------ INFORMATION SUPPLIED ------

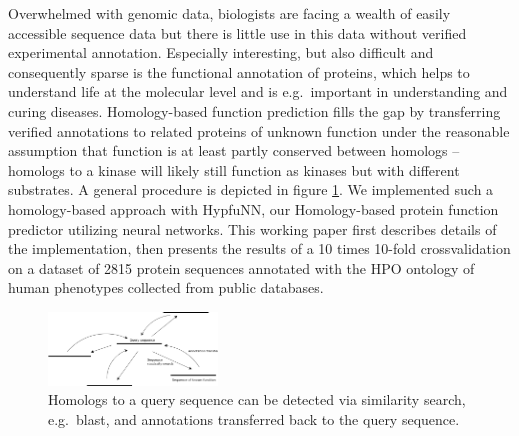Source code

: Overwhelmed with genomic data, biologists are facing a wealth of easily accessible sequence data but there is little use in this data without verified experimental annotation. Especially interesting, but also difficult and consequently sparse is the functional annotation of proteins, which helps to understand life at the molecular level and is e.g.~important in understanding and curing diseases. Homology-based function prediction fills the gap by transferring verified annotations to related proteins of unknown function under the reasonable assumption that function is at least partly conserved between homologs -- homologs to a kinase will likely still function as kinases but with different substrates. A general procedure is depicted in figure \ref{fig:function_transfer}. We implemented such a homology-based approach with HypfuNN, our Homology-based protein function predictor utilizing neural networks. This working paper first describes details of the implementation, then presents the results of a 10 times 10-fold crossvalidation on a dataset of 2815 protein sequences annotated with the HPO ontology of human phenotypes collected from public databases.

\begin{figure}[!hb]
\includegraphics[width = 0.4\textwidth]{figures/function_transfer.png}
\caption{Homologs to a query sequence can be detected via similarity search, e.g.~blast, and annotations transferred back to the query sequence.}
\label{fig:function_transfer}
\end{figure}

------

[ABOUT THIS EXERCISE]:
Produce exactly the lines from the one containing "a query sequence" through the final line of the records above, both included, and no others.

[SOLUTION FOR THIS PROBLEM]:
\caption{Homologs to a query sequence can be detected via similarity search, e.g.~blast, and annotations transferred back to the query sequence.}
\label{fig:function_transfer}
\end{figure}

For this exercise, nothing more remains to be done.